Remembering Carolyn Brown, 1927–2025
On January 7, 2025, Carolyn Brown, a founding member of the Merce Cunningham Dance Company, died at the age of 97. One of the great American dancers of her generation, she was an exquisite mover who commanded the stage with her powerful presence.
Born Carolyn Rice on September 26, 1927, in Fitchburg, Massachusetts, Brown began her dance training and performing with her mother Marion Rice’s company. (Rice was a student of, and performer with, the modern dance pioneer Ted Shawn.) In 1950, Carolyn graduated with honors in philosophy from Wheaton College in Massachusetts, and married composer Earle Brown, creator of the notational concept known as open form. The next year, after taking a master class with Cunningham, she said, “I’d never seen anyone move like Merce: He was a strange, disturbing mixture of Greek god, panther, and madman.” She moved to New York City to pursue a full-time career in dance, continuing her dance training with Cunningham and at the Juilliard School. She became a longtime student of the Cecchetti method with British dancer Margaret Craske.
Brown’s first performance with Cunningham was on March 24, 1953, at the University of Illinois. The Cunningham Company was officially formed at Black Mountain College in the summer of that year, with Cunningham, Brown, Viola Farber, Remy Charlip, Marianne Preger (later Preger-Simon), and Paul Taylor as its first dancers.
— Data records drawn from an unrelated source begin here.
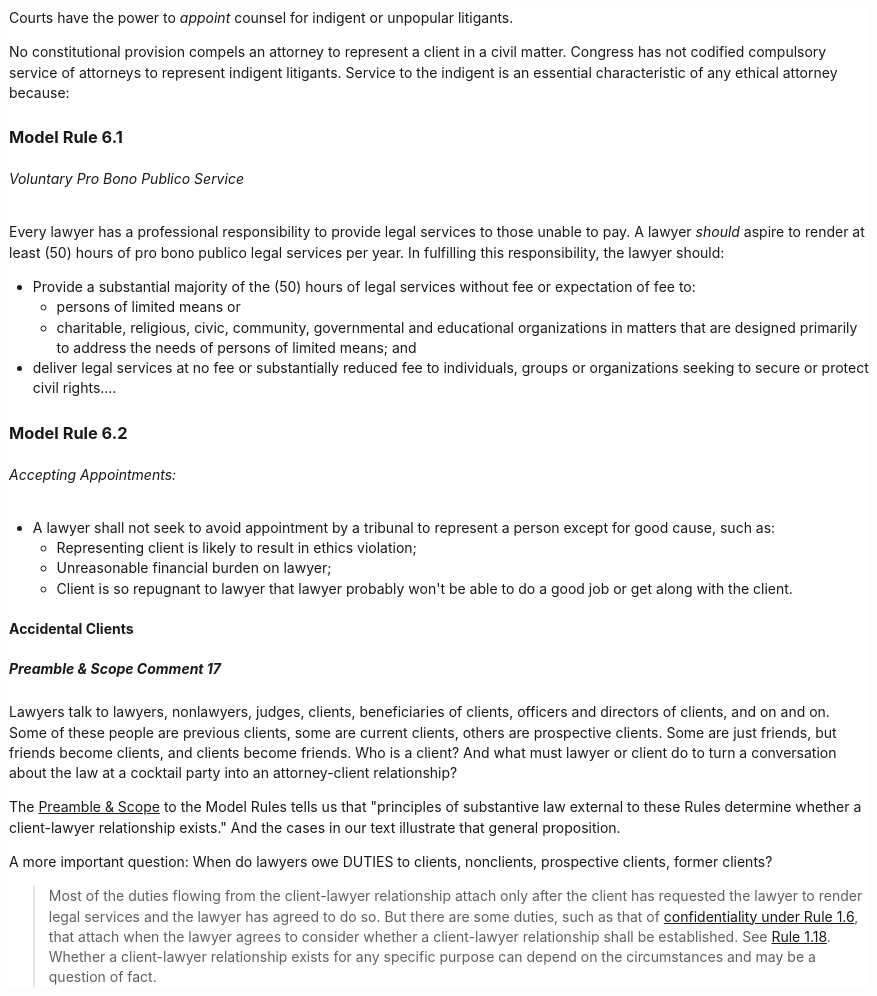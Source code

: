 Courts have the power to *appoint* counsel for indigent or unpopular litigants.

No constitutional provision compels an attorney to represent a client in a civil matter. Congress has not codified compulsory service of attorneys to represent indigent litigants. Service to the indigent is an essential characteristic of any ethical attorney because:

### Model Rule 6.1

###### Voluntary Pro Bono Publico Service

Every lawyer has a professional responsibility to provide legal services to those unable to pay. A lawyer *should* aspire to render at least (50) hours of pro bono publico legal services per year. In fulfilling this responsibility, the lawyer should:

* Provide a substantial majority of the (50) hours of legal services without fee or expectation of fee to:
    * persons of limited means or
    * charitable, religious, civic, community, governmental and educational organizations in matters that are designed primarily to address the needs of persons of limited means; and
* deliver legal services at no fee or substantially reduced fee to individuals, groups or organizations seeking to secure or protect civil rights.&hellip; 

### Model Rule 6.2

###### Accepting Appointments:

* A lawyer shall not seek to avoid appointment by a tribunal to represent a person except for good cause, such as:
    * Representing client is likely to result in ethics violation;
    * Unreasonable financial burden on lawyer;
    * Client is so repugnant to lawyer that lawyer probably won't be able to do a good job or get along with the client.

#### Accidental Clients

##### Preamble & Scope Comment 17

Lawyers talk to lawyers, nonlawyers, judges, clients, beneficiaries of clients, officers and directors of clients, and on and on. Some of these people are previous clients, some are current clients, others are prospective clients. Some are just friends, but friends become clients, and clients become friends. Who is a client? And what must lawyer or client do to turn a conversation about the law at a cocktail party into an attorney-client relationship? 

The [Preamble & Scope][] to the Model Rules tells us that "principles of substantive law external to these Rules determine whether a client-lawyer relationship exists." And the cases in our text illustrate that general proposition. 

A more important question: When do lawyers owe DUTIES to clients, nonclients, prospective clients, former clients?

> Most of the duties flowing from the client-lawyer relationship attach only after the client has requested the lawyer to render legal services and the lawyer has agreed to do so. But there are some duties, such as that of [confidentiality under Rule 1.6][aba1.6], that attach when the lawyer agrees to consider whether a client-lawyer relationship shall be established. See [Rule 1.18][aba1.18]. Whether a client-lawyer relationship exists for any specific purpose can depend on the circumstances and may be a question of fact.


[Preamble & Scope]: http://www.americanbar.org/groups/professional_responsibility/publications/model_rules_of_professional_conduct/model_rules_of_professional_conduct_preamble_scope.html	"Model Rules: Preamble & Scope"
[aba1.6]: http://www.americanbar.org/groups/professional_responsibility/publications/model_rules_of_professional_conduct/rule_1_6_confidentiality_of_information.html	"ABA Model Rule 1.6: Confidentiality"
[RLGL-14]: https://a.next.westlaw.com/Document/Ieee17e7ddc6111e28a48c0d45341c37f/View/FullText.html?originationContext=documenttoc&transitionType=CategoryPageItem&contextData=(sc.Default)	"RLGL &sect; 14: Formation of the Client-Lawyer Relationship"
[aba1.18]: http://www.americanbar.org/groups/professional_responsibility/publications/model_rules_of_professional_conduct/rule_1_18_duties_of_prospective_client.html	"Model Rule 1.18: Duties To A Prospective Client"
[flynt]: https://en.wikipedia.org/wiki/The_People_vs._Larry_Flynt "The People Versus Larry Flynt"
[aba1.4]: https://www.americanbar.org/groups/professional_responsibility/publications/model_rules_of_professional_conduct/rule_1_4_communications/
[aba1.14]: https://www.americanbar.org/groups/professional_responsibility/publications/model_rules_of_professional_conduct/rule_1_14_client_with_diminished_capacity/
For 20 years, Carolyn Brown was one of Cunningham’s primary partners. “My memories of her when I joined the company was how perfectly she complemented Merce,” says former Cunningham Company member Susana Hayman-Chaffey. The late Farber also performed in numerous duets with Cunningham, and due to their contrasting qualities, the two were often compared as fire (Farber) and ice (Brown): Farber’s dancing came across as free and untamed, whereas Brown demonstrated absolute control via her exquisite technical skills.
Over the years, Brown was in the original cast of 40 works by Cunningham, including Suite for Five, Antic Meet, Summerspace, Night Wandering, Crises, Aeon, Winterbranch, Scramble, RainForest, and Walkaround Time. Brown also created a role in John Cage’s Theatre Piece and performed on pointe in Robert Rauschenberg’s performance piece, Pelican.
Dancing was not Brown’s only creative pursuit. She was a teacher at the Cunningham Studio, and a filmmaker; she assisted in restaging several Cunningham works on other dance companies. She was also a choreographer. Her works included As I Remember It, a solo in homage to Ted Shawn performed at Jacob’s Pillow, and Balloon II, for Ballet-Théâtre Contemporain.

Brown’s final performance with the Cunningham Company was on October 29, 1972, at Théâtre de la Ville in Paris. In her book Chance and Circumstance: Twenty Years with Cage and Cunningham (2007), she recounts her remarkable tenure with the company. It is a stirringly written firsthand account of a momentous era in the 20th century, one that altered the history of dance, art, music, and theater. In it, she describes her encounters with many of the artists who worked with Cunningham, including Robert Rauschenberg, Jasper Johns, Marcel Duchamp, Andy Warhol, Frank Stella, Robert Morris, and filmmaker Charles Atlas.
Those who saw her dance—and those who, like me, shared the stage with her—will never forget the inimitable Carolyn Brown.